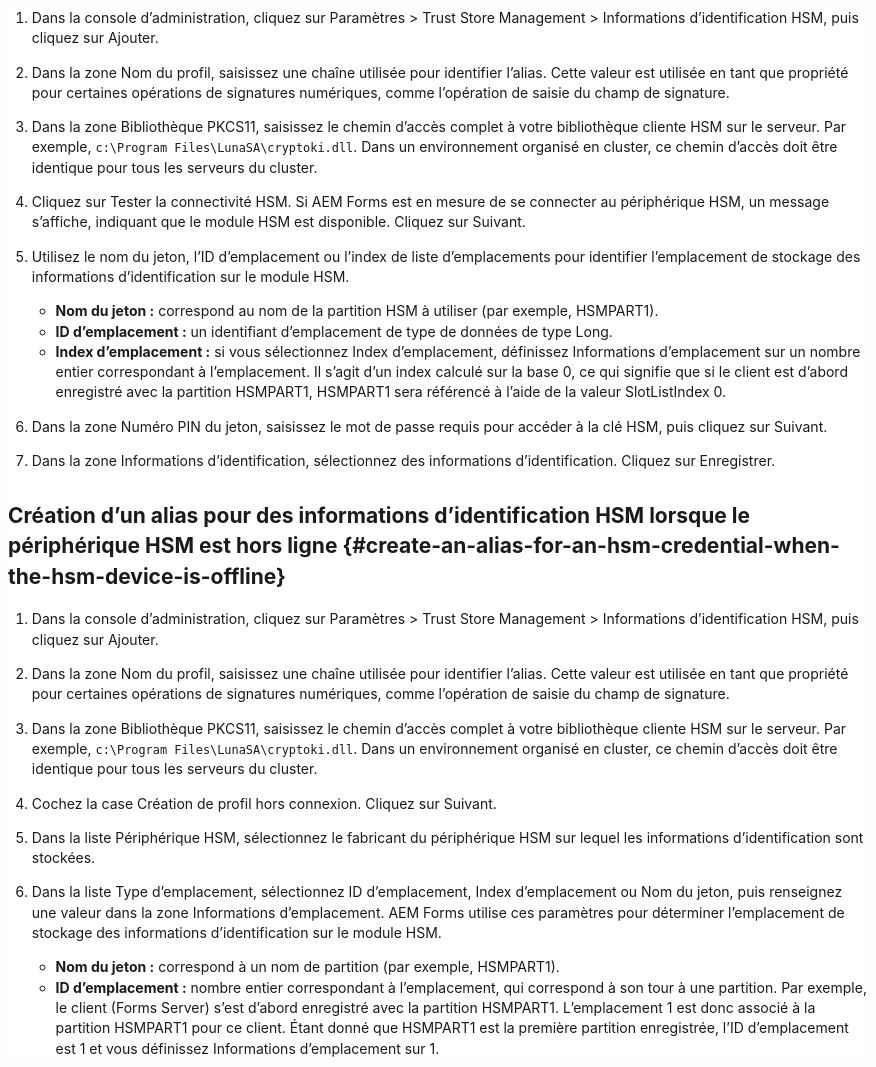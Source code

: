 1. Dans la console d’administration, cliquez sur Paramètres > Trust Store Management > Informations d’identification HSM, puis cliquez sur Ajouter.
1. Dans la zone Nom du profil, saisissez une chaîne utilisée pour identifier l’alias. Cette valeur est utilisée en tant que propriété pour certaines opérations de signatures numériques, comme l’opération de saisie du champ de signature.
1. Dans la zone Bibliothèque PKCS11, saisissez le chemin d’accès complet à votre bibliothèque cliente HSM sur le serveur. Par exemple, `c:\Program Files\LunaSA\cryptoki.dll`. Dans un environnement organisé en cluster, ce chemin d’accès doit être identique pour tous les serveurs du cluster.
1. Cliquez sur Tester la connectivité HSM. Si AEM Forms est en mesure de se connecter au périphérique HSM, un message s’affiche, indiquant que le module HSM est disponible. Cliquez sur Suivant.
1. Utilisez le nom du jeton, l’ID d’emplacement ou l’index de liste d’emplacements pour identifier l’emplacement de stockage des informations d’identification sur le module HSM.

   * **Nom du jeton :** correspond au nom de la partition HSM à utiliser (par exemple, HSMPART1).
   * **ID d’emplacement :** un identifiant d’emplacement de type de données de type Long.
   * **Index d’emplacement :** si vous sélectionnez Index d’emplacement, définissez Informations d’emplacement sur un nombre entier correspondant à l’emplacement. Il s’agit d’un index calculé sur la base 0, ce qui signifie que si le client est d’abord enregistré avec la partition HSMPART1, HSMPART1 sera référencé à l’aide de la valeur SlotListIndex 0.

1. Dans la zone Numéro PIN du jeton, saisissez le mot de passe requis pour accéder à la clé HSM, puis cliquez sur Suivant.
1. Dans la zone Informations d’identification, sélectionnez des informations d’identification. Cliquez sur Enregistrer.

## Création d’un alias pour des informations d’identification HSM lorsque le périphérique HSM est hors ligne {#create-an-alias-for-an-hsm-credential-when-the-hsm-device-is-offline}

1. Dans la console d’administration, cliquez sur Paramètres > Trust Store Management > Informations d’identification HSM, puis cliquez sur Ajouter.
1. Dans la zone Nom du profil, saisissez une chaîne utilisée pour identifier l’alias. Cette valeur est utilisée en tant que propriété pour certaines opérations de signatures numériques, comme l’opération de saisie du champ de signature.
1. Dans la zone Bibliothèque PKCS11, saisissez le chemin d’accès complet à votre bibliothèque cliente HSM sur le serveur. Par exemple, `c:\Program Files\LunaSA\cryptoki.dll`. Dans un environnement organisé en cluster, ce chemin d’accès doit être identique pour tous les serveurs du cluster.
1. Cochez la case Création de profil hors connexion. Cliquez sur Suivant.
1. Dans la liste Périphérique HSM, sélectionnez le fabricant du périphérique HSM sur lequel les informations d’identification sont stockées.
1. Dans la liste Type d’emplacement, sélectionnez ID d’emplacement, Index d’emplacement ou Nom du jeton, puis renseignez une valeur dans la zone Informations d’emplacement. AEM Forms utilise ces paramètres pour déterminer l’emplacement de stockage des informations d’identification sur le module HSM.

   * **Nom du jeton :** correspond à un nom de partition (par exemple, HSMPART1).
   * **ID d’emplacement :** nombre entier correspondant à l’emplacement, qui correspond à son tour à une partition. Par exemple, le client (Forms Server) s’est d’abord enregistré avec la partition HSMPART1. L’emplacement 1 est donc associé à la partition HSMPART1 pour ce client. Étant donné que HSMPART1 est la première partition enregistrée, l’ID d’emplacement est 1 et vous définissez Informations d’emplacement sur 1.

----------

[The task]
What is needed is an exact copy of all the records, minus any pictures.

[Answer space]
Source code

: 1. Dans la console d’administration, cliquez sur Paramètres > Trust Store Management > Informations d’identification HSM, puis cliquez sur Ajouter.
1. Dans la zone Nom du profil, saisissez une chaîne utilisée pour identifier l’alias. Cette valeur est utilisée en tant que propriété pour certaines opérations de signatures numériques, comme l’opération de saisie du champ de signature.
1. Dans la zone Bibliothèque PKCS11, saisissez le chemin d’accès complet à votre bibliothèque cliente HSM sur le serveur. Par exemple, `c:\Program Files\LunaSA\cryptoki.dll`. Dans un environnement organisé en cluster, ce chemin d’accès doit être identique pour tous les serveurs du cluster.
1. Cliquez sur Tester la connectivité HSM. Si AEM Forms est en mesure de se connecter au périphérique HSM, un message s’affiche, indiquant que le module HSM est disponible. Cliquez sur Suivant.
1. Utilisez le nom du jeton, l’ID d’emplacement ou l’index de liste d’emplacements pour identifier l’emplacement de stockage des informations d’identification sur le module HSM.

   * **Nom du jeton :** correspond au nom de la partition HSM à utiliser (par exemple, HSMPART1).
   * **ID d’emplacement :** un identifiant d’emplacement de type de données de type Long.
   * **Index d’emplacement :** si vous sélectionnez Index d’emplacement, définissez Informations d’emplacement sur un nombre entier correspondant à l’emplacement. Il s’agit d’un index calculé sur la base 0, ce qui signifie que si le client est d’abord enregistré avec la partition HSMPART1, HSMPART1 sera référencé à l’aide de la valeur SlotListIndex 0.

1. Dans la zone Numéro PIN du jeton, saisissez le mot de passe requis pour accéder à la clé HSM, puis cliquez sur Suivant.
1. Dans la zone Informations d’identification, sélectionnez des informations d’identification. Cliquez sur Enregistrer.

## Création d’un alias pour des informations d’identification HSM lorsque le périphérique HSM est hors ligne {#create-an-alias-for-an-hsm-credential-when-the-hsm-device-is-offline}

1. Dans la console d’administration, cliquez sur Paramètres > Trust Store Management > Informations d’identification HSM, puis cliquez sur Ajouter.
1. Dans la zone Nom du profil, saisissez une chaîne utilisée pour identifier l’alias. Cette valeur est utilisée en tant que propriété pour certaines opérations de signatures numériques, comme l’opération de saisie du champ de signature.
1. Dans la zone Bibliothèque PKCS11, saisissez le chemin d’accès complet à votre bibliothèque cliente HSM sur le serveur. Par exemple, `c:\Program Files\LunaSA\cryptoki.dll`. Dans un environnement organisé en cluster, ce chemin d’accès doit être identique pour tous les serveurs du cluster.
1. Cochez la case Création de profil hors connexion. Cliquez sur Suivant.
1. Dans la liste Périphérique HSM, sélectionnez le fabricant du périphérique HSM sur lequel les informations d’identification sont stockées.
1. Dans la liste Type d’emplacement, sélectionnez ID d’emplacement, Index d’emplacement ou Nom du jeton, puis renseignez une valeur dans la zone Informations d’emplacement. AEM Forms utilise ces paramètres pour déterminer l’emplacement de stockage des informations d’identification sur le module HSM.

   * **Nom du jeton :** correspond à un nom de partition (par exemple, HSMPART1).
   * **ID d’emplacement :** nombre entier correspondant à l’emplacement, qui correspond à son tour à une partition. Par exemple, le client (Forms Server) s’est d’abord enregistré avec la partition HSMPART1. L’emplacement 1 est donc associé à la partition HSMPART1 pour ce client. Étant donné que HSMPART1 est la première partition enregistrée, l’ID d’emplacement est 1 et vous définissez Informations d’emplacement sur 1.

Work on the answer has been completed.